Another example of Ierland putting in the hard yards came with the closure of the aircraft services group near Stockport. Within six months of being appointed FD, Ierland was party to the decision to close.

‘Even when you make a decision, you have to take people with you and execute that tough decision,’ he says. ‘You have to stand up and say there will be no employment in commercial aircraft on that site from that time. And that is life-changing for many people.’

That is one example of his input as a leader and senior finance professional in the business. He believes that leadership is about ‘helping people on a journey, often when they don’t feel confident of the route. It is recognising their individual needs in order to help them move on. As leaders, we set direction – some call it vision – and then take people with us. And that can be difficult, not because of a lack of willingness but because you are dealing with ambiguity. Often, there is no right or wrong answer.’

Empowerment

His ‘skilled and talented’ finance team does the important detailed finance work, while he sets the direction. ‘My job is to empower them to deliver what the business needs,’ he says. The company’s finance function is devolved, embedded in the business, with shared services providing the back-office functions.

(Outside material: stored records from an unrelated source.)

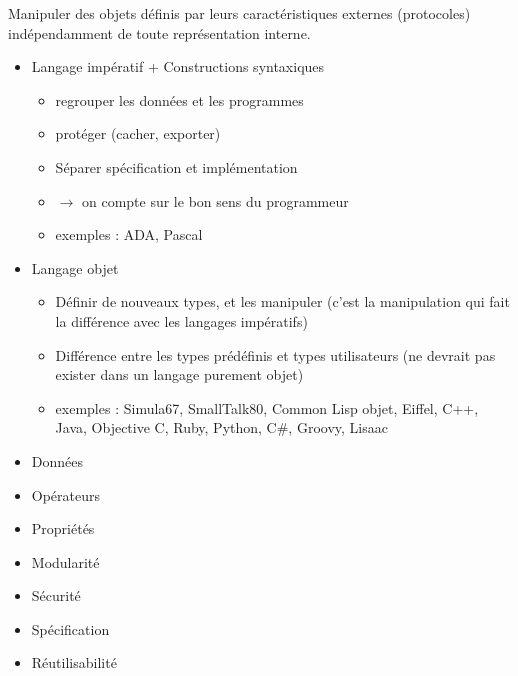  Manipuler des objets définis par leurs caractéristiques externes (protocoles) indépendamment de toute représentation interne. \\

\begin{itemize}
	\item Langage impératif + Constructions syntaxiques 
		\begin{itemize}
			\item regrouper les données et les programmes
			\item protéger (cacher, exporter)
			\item Séparer spécification et implémentation
			\item $\rightarrow$ on compte sur le bon sens du programmeur
			\item exemples : ADA, Pascal
		\end{itemize}
	\item Langage objet
		\begin{itemize}
			\item Définir de nouveaux types, et les manipuler (c'est la manipulation qui fait la différence avec les langages impératifs)
			\item Différence entre les types prédéfinis et types utilisateurs (ne devrait pas exister dans un langage purement objet)
			\item exemples : Simula67, SmallTalk80, Common Lisp objet, Eiffel, C++, Java, Objective C, Ruby, Python, C\#, Groovy, Lisaac
		\end{itemize}
\end{itemize}

\begin{itemize}
	\item Données
	\item Opérateurs
	\item Propriétés
\end{itemize}

\begin{itemize}
	\item Modularité
	\item Sécurité
	\item Spécification
	\item Réutilisabilité
\end{itemize}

Since taking on his new role a few months ago, he has spent a lot of time making contact and keeping in touch with colleagues, ensuring the division is set up correctly and that his thinking is aligned with the Air sector board, dealing with challenges in a consistent manner.

He says: ‘We need to understand where we are in relation to the commitments we have given both customers and our shareholders and dealing with challenges on the horizon.’

Of course, it isn’t all an unblemished record of success – Ierland crashed his Eurofighter Typhoon in that flight simulation. It has, though, been the only accident in a notably high-flying career.